DATA RECORDS:
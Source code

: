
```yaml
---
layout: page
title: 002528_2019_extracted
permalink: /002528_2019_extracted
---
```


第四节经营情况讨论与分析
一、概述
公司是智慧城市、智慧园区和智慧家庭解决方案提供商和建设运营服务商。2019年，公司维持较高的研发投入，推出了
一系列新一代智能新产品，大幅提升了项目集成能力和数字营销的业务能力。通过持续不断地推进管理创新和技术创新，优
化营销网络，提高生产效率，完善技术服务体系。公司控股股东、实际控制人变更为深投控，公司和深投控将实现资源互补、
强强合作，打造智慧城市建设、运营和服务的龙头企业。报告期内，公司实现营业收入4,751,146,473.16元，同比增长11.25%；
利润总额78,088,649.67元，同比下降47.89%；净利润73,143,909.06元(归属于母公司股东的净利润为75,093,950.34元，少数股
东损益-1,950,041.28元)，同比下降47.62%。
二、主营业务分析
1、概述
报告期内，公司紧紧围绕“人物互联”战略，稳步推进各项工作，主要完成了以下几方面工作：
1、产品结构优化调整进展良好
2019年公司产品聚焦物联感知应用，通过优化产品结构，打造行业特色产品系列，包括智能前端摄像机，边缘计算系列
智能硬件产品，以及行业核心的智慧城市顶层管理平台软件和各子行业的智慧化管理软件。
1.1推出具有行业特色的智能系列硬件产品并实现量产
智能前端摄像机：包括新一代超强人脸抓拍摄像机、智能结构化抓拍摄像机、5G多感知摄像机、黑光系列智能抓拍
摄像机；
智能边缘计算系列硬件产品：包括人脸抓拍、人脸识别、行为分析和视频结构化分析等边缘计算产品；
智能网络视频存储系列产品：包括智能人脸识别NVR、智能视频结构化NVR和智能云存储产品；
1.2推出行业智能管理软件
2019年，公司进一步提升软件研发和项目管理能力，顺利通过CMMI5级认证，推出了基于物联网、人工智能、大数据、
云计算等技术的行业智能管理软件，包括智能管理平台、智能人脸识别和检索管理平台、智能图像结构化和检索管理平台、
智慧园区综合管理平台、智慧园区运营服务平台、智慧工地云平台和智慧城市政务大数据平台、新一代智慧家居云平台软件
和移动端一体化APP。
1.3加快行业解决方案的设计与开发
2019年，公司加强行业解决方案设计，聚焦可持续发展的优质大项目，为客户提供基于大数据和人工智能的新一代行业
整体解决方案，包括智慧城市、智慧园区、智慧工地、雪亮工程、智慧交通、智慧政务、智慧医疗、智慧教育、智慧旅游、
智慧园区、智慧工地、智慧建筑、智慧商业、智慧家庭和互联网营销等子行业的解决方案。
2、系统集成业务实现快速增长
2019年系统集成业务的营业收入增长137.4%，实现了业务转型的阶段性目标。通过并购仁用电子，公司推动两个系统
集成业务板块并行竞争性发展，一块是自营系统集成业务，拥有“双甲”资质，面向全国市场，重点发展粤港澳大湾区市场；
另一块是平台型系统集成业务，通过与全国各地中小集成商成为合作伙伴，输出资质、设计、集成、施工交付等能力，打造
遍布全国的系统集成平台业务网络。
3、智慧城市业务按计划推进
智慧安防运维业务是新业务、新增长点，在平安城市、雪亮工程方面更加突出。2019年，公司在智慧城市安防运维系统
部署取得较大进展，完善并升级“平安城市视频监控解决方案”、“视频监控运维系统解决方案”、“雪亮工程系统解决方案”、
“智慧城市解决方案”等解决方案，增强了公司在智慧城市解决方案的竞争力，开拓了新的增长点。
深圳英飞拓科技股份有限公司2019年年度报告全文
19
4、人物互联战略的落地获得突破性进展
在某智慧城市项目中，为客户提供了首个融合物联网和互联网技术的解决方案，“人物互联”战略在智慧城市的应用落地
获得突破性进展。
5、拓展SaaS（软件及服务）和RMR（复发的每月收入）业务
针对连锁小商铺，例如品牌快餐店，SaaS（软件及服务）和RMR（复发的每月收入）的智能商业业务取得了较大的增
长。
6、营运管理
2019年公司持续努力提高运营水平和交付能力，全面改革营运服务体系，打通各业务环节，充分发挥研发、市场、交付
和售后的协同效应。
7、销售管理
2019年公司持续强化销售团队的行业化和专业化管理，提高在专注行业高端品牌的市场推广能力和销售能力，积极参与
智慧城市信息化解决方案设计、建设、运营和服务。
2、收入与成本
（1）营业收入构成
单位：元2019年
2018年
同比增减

WHAT IS EXPECTED: Take the entries and copy them out exactly.

SOLUTION BELOW:
Source code

:
```yaml
---
layout: page
title: 002528_2019_extracted
permalink: /002528_2019_extracted
---
```


第四节经营情况讨论与分析
一、概述
公司是智慧城市、智慧园区和智慧家庭解决方案提供商和建设运营服务商。2019年，公司维持较高的研发投入，推出了
一系列新一代智能新产品，大幅提升了项目集成能力和数字营销的业务能力。通过持续不断地推进管理创新和技术创新，优
化营销网络，提高生产效率，完善技术服务体系。公司控股股东、实际控制人变更为深投控，公司和深投控将实现资源互补、
强强合作，打造智慧城市建设、运营和服务的龙头企业。报告期内，公司实现营业收入4,751,146,473.16元，同比增长11.25%；
利润总额78,088,649.67元，同比下降47.89%；净利润73,143,909.06元(归属于母公司股东的净利润为75,093,950.34元，少数股
东损益-1,950,041.28元)，同比下降47.62%。
二、主营业务分析
1、概述
报告期内，公司紧紧围绕“人物互联”战略，稳步推进各项工作，主要完成了以下几方面工作：
1、产品结构优化调整进展良好
2019年公司产品聚焦物联感知应用，通过优化产品结构，打造行业特色产品系列，包括智能前端摄像机，边缘计算系列
智能硬件产品，以及行业核心的智慧城市顶层管理平台软件和各子行业的智慧化管理软件。
1.1推出具有行业特色的智能系列硬件产品并实现量产
智能前端摄像机：包括新一代超强人脸抓拍摄像机、智能结构化抓拍摄像机、5G多感知摄像机、黑光系列智能抓拍
摄像机；
智能边缘计算系列硬件产品：包括人脸抓拍、人脸识别、行为分析和视频结构化分析等边缘计算产品；
智能网络视频存储系列产品：包括智能人脸识别NVR、智能视频结构化NVR和智能云存储产品；
1.2推出行业智能管理软件
2019年，公司进一步提升软件研发和项目管理能力，顺利通过CMMI5级认证，推出了基于物联网、人工智能、大数据、
云计算等技术的行业智能管理软件，包括智能管理平台、智能人脸识别和检索管理平台、智能图像结构化和检索管理平台、
智慧园区综合管理平台、智慧园区运营服务平台、智慧工地云平台和智慧城市政务大数据平台、新一代智慧家居云平台软件
和移动端一体化APP。
1.3加快行业解决方案的设计与开发
2019年，公司加强行业解决方案设计，聚焦可持续发展的优质大项目，为客户提供基于大数据和人工智能的新一代行业
整体解决方案，包括智慧城市、智慧园区、智慧工地、雪亮工程、智慧交通、智慧政务、智慧医疗、智慧教育、智慧旅游、
智慧园区、智慧工地、智慧建筑、智慧商业、智慧家庭和互联网营销等子行业的解决方案。
2、系统集成业务实现快速增长
2019年系统集成业务的营业收入增长137.4%，实现了业务转型的阶段性目标。通过并购仁用电子，公司推动两个系统
集成业务板块并行竞争性发展，一块是自营系统集成业务，拥有“双甲”资质，面向全国市场，重点发展粤港澳大湾区市场；
另一块是平台型系统集成业务，通过与全国各地中小集成商成为合作伙伴，输出资质、设计、集成、施工交付等能力，打造
遍布全国的系统集成平台业务网络。
3、智慧城市业务按计划推进
智慧安防运维业务是新业务、新增长点，在平安城市、雪亮工程方面更加突出。2019年，公司在智慧城市安防运维系统
部署取得较大进展，完善并升级“平安城市视频监控解决方案”、“视频监控运维系统解决方案”、“雪亮工程系统解决方案”、
“智慧城市解决方案”等解决方案，增强了公司在智慧城市解决方案的竞争力，开拓了新的增长点。
深圳英飞拓科技股份有限公司2019年年度报告全文
19
4、人物互联战略的落地获得突破性进展
在某智慧城市项目中，为客户提供了首个融合物联网和互联网技术的解决方案，“人物互联”战略在智慧城市的应用落地
获得突破性进展。
5、拓展SaaS（软件及服务）和RMR（复发的每月收入）业务
针对连锁小商铺，例如品牌快餐店，SaaS（软件及服务）和RMR（复发的每月收入）的智能商业业务取得了较大的增
长。
6、营运管理
2019年公司持续努力提高运营水平和交付能力，全面改革营运服务体系，打通各业务环节，充分发挥研发、市场、交付
和售后的协同效应。
7、销售管理
2019年公司持续强化销售团队的行业化和专业化管理，提高在专注行业高端品牌的市场推广能力和销售能力，积极参与
智慧城市信息化解决方案设计、建设、运营和服务。
2、收入与成本
（1）营业收入构成
单位：元2019年
2018年
同比增减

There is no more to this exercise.